• _Description of the task_: Your job is to return the whole listing unchanged while skipping its images.
——
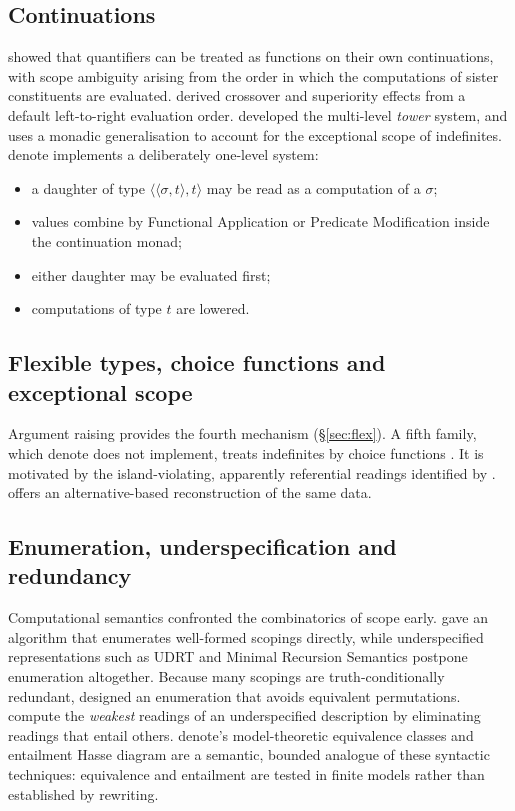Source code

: \documentclass[11pt,a4paper]{article}
\newcommand{\dn}{\textsf{denote}}
\newcommand{\ty}[1]{\langle #1\rangle}
\theoremstyle{definition}
\begin{document}
\subsection{Continuations}
\citet{barker2002} showed that quantifiers can be treated as functions on their own continuations, with scope ambiguity arising from the order in which the computations of sister constituents are evaluated. \citet{shanbarker2006} derived crossover and superiority effects from a default left-to-right evaluation order. \citet{barkershan2014} developed the multi-level \emph{tower} system, and \citet{charlow2020} uses a monadic generalisation to account for the exceptional scope of indefinites. \dn{} implements a deliberately one-level system:
\begin{itemize}
\item a daughter of type $\ty{\ty{\sigma,t},t}$ may be read as a computation of a $\sigma$;
\item values combine by Functional Application or Predicate Modification inside the continuation monad;
\item either daughter may be evaluated first;
\item computations of type $t$ are lowered.
\end{itemize}

\subsection{Flexible types, choice functions and exceptional scope}
Argument raising \citep{hendriks1993} provides the fourth mechanism (\S\ref{sec:flex}). A fifth family, which \dn{} does not implement, treats indefinites by choice functions \citep{reinhart1997,winter1997}. It is motivated by the island-violating, apparently referential readings identified by \citet{fodorsag1982}. \citet{charlow2020} offers an alternative-based reconstruction of the same data.

\subsection{Enumeration, underspecification and redundancy}
Computational semantics confronted the combinatorics of scope early. \citet{hobbsshieber1987} gave an algorithm that enumerates well-formed scopings directly, while underspecified representations such as UDRT \citep{reyle1993} and Minimal Recursion Semantics \citep{copestakeetal2005} postpone enumeration altogether. Because many scopings are truth-conditionally redundant, \citet{vestre1991} designed an enumeration that avoids equivalent permutations. \citet{kollerthater2010} compute the \emph{weakest} readings of an underspecified description by eliminating readings that entail others. \dn{}'s model-theoretic equivalence classes and entailment Hasse diagram are a semantic, bounded analogue of these syntactic techniques: equivalence and entailment are tested in finite models rather than established by rewriting.
\end{document}
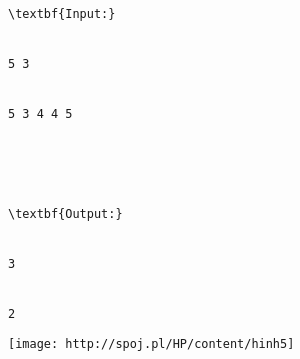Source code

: \begin{verbatim}
\textbf{Input:}


5 3


5 3 4 4 5





\textbf{Output:}


3


2\end{verbatim}


\texttt{[image: http://spoj.pl/HP/content/hinh5]}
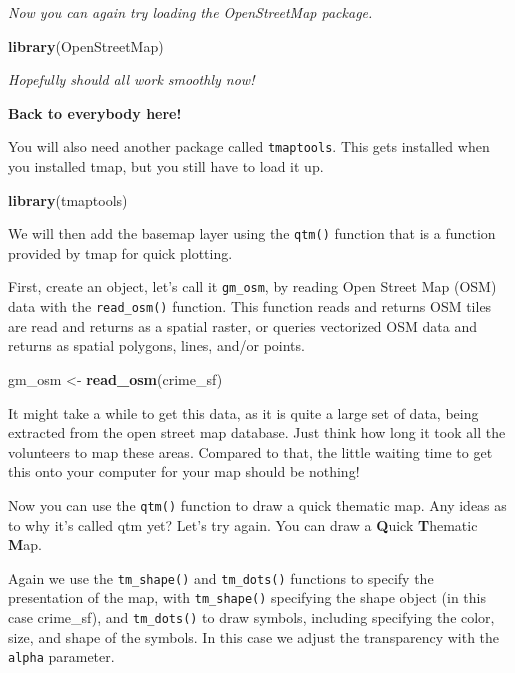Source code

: \documentclass[]{book}
\newenvironment{Shaded}{\begin{snugshade}}{\end{snugshade}}
\newcommand{\KeywordTok}[1]{\textcolor[rgb]{0.13,0.29,0.53}{\textbf{#1}}}
\newcommand{\NormalTok}[1]{#1}
\newcommand{\StringTok}[1]{\textcolor[rgb]{0.31,0.60,0.02}{#1}}
\begin{document}
\emph{Now you can again try loading the OpenStreetMap package.}

\begin{Shaded}
\begin{Highlighting}[]
\KeywordTok{library}\NormalTok{(OpenStreetMap)}
\end{Highlighting}
\end{Shaded}

\emph{Hopefully should all work smoothly now!}

\textbf{Back to everybody here!}

You will also need another package called \texttt{tmaptools}. This gets installed when you installed tmap, but you still have to load it up.

\begin{Shaded}
\begin{Highlighting}[]
\KeywordTok{library}\NormalTok{(tmaptools)}
\end{Highlighting}
\end{Shaded}

We will then add the basemap layer using the \texttt{qtm()} function that is a function provided by tmap for quick plotting.

First, create an object, let's call it \texttt{gm\_osm}, by reading Open Street Map (OSM) data with the \texttt{read\_osm()} function. This function reads and returns OSM tiles are read and returns as a spatial raster, or queries vectorized OSM data and returns as spatial polygons, lines, and/or points.

\begin{Shaded}
\begin{Highlighting}[]
\NormalTok{gm_osm <-}\StringTok{ }\KeywordTok{read_osm}\NormalTok{(crime_sf)}
\end{Highlighting}
\end{Shaded}

It might take a while to get this data, as it is quite a large set of data, being extracted from the open street map database. Just think how long it took all the volunteers to map these areas. Compared to that, the little waiting time to get this onto your computer for your map should be nothing!

Now you can use the \texttt{qtm()} function to draw a quick thematic map. Any ideas as to why it's called qtm yet? Let's try again. You can draw a \textbf{Q}uick \textbf{T}hematic \textbf{M}ap.

Again we use the \texttt{tm\_shape()} and \texttt{tm\_dots()} functions to specify the presentation of the map, with \texttt{tm\_shape()} specifying the shape object (in this case crime\_sf), and \texttt{tm\_dots()} to draw symbols, including specifying the color, size, and shape of the symbols. In this case we adjust the transparency with the \texttt{alpha} parameter.
\end{document}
——
• _Reply to the exercise_:
Source code

: \documentclass[11pt,a4paper]{article}
\newcommand{\dn}{\textsf{denote}}
\newcommand{\ty}[1]{\langle #1\rangle}
\theoremstyle{definition}
\begin{document}
\subsection{Continuations}
\citet{barker2002} showed that quantifiers can be treated as functions on their own continuations, with scope ambiguity arising from the order in which the computations of sister constituents are evaluated. \citet{shanbarker2006} derived crossover and superiority effects from a default left-to-right evaluation order. \citet{barkershan2014} developed the multi-level \emph{tower} system, and \citet{charlow2020} uses a monadic generalisation to account for the exceptional scope of indefinites. \dn{} implements a deliberately one-level system:
\begin{itemize}
\item a daughter of type $\ty{\ty{\sigma,t},t}$ may be read as a computation of a $\sigma$;
\item values combine by Functional Application or Predicate Modification inside the continuation monad;
\item either daughter may be evaluated first;
\item computations of type $t$ are lowered.
\end{itemize}

\subsection{Flexible types, choice functions and exceptional scope}
Argument raising \citep{hendriks1993} provides the fourth mechanism (\S\ref{sec:flex}). A fifth family, which \dn{} does not implement, treats indefinites by choice functions \citep{reinhart1997,winter1997}. It is motivated by the island-violating, apparently referential readings identified by \citet{fodorsag1982}. \citet{charlow2020} offers an alternative-based reconstruction of the same data.

\subsection{Enumeration, underspecification and redundancy}
Computational semantics confronted the combinatorics of scope early. \citet{hobbsshieber1987} gave an algorithm that enumerates well-formed scopings directly, while underspecified representations such as UDRT \citep{reyle1993} and Minimal Recursion Semantics \citep{copestakeetal2005} postpone enumeration altogether. Because many scopings are truth-conditionally redundant, \citet{vestre1991} designed an enumeration that avoids equivalent permutations. \citet{kollerthater2010} compute the \emph{weakest} readings of an underspecified description by eliminating readings that entail others. \dn{}'s model-theoretic equivalence classes and entailment Hasse diagram are a semantic, bounded analogue of these syntactic techniques: equivalence and entailment are tested in finite models rather than established by rewriting.
\end{document}
Source code

: \begin{verbatim}
\textbf{Input:}


5 3


5 3 4 4 5





\textbf{Output:}


3


2\end{verbatim}


\texttt{[image: http://spoj.pl/HP/content/hinh5]}
Source code

: \documentclass[]{book}
\newenvironment{Shaded}{\begin{snugshade}}{\end{snugshade}}
\newcommand{\KeywordTok}[1]{\textcolor[rgb]{0.13,0.29,0.53}{\textbf{#1}}}
\newcommand{\NormalTok}[1]{#1}
\newcommand{\StringTok}[1]{\textcolor[rgb]{0.31,0.60,0.02}{#1}}
\begin{document}
\emph{Now you can again try loading the OpenStreetMap package.}

\begin{Shaded}
\begin{Highlighting}[]
\KeywordTok{library}\NormalTok{(OpenStreetMap)}
\end{Highlighting}
\end{Shaded}

\emph{Hopefully should all work smoothly now!}

\textbf{Back to everybody here!}

You will also need another package called \texttt{tmaptools}. This gets installed when you installed tmap, but you still have to load it up.

\begin{Shaded}
\begin{Highlighting}[]
\KeywordTok{library}\NormalTok{(tmaptools)}
\end{Highlighting}
\end{Shaded}

We will then add the basemap layer using the \texttt{qtm()} function that is a function provided by tmap for quick plotting.

First, create an object, let's call it \texttt{gm\_osm}, by reading Open Street Map (OSM) data with the \texttt{read\_osm()} function. This function reads and returns OSM tiles are read and returns as a spatial raster, or queries vectorized OSM data and returns as spatial polygons, lines, and/or points.

\begin{Shaded}
\begin{Highlighting}[]
\NormalTok{gm_osm <-}\StringTok{ }\KeywordTok{read_osm}\NormalTok{(crime_sf)}
\end{Highlighting}
\end{Shaded}

It might take a while to get this data, as it is quite a large set of data, being extracted from the open street map database. Just think how long it took all the volunteers to map these areas. Compared to that, the little waiting time to get this onto your computer for your map should be nothing!

Now you can use the \texttt{qtm()} function to draw a quick thematic map. Any ideas as to why it's called qtm yet? Let's try again. You can draw a \textbf{Q}uick \textbf{T}hematic \textbf{M}ap.

Again we use the \texttt{tm\_shape()} and \texttt{tm\_dots()} functions to specify the presentation of the map, with \texttt{tm\_shape()} specifying the shape object (in this case crime\_sf), and \texttt{tm\_dots()} to draw symbols, including specifying the color, size, and shape of the symbols. In this case we adjust the transparency with the \texttt{alpha} parameter.
\end{document}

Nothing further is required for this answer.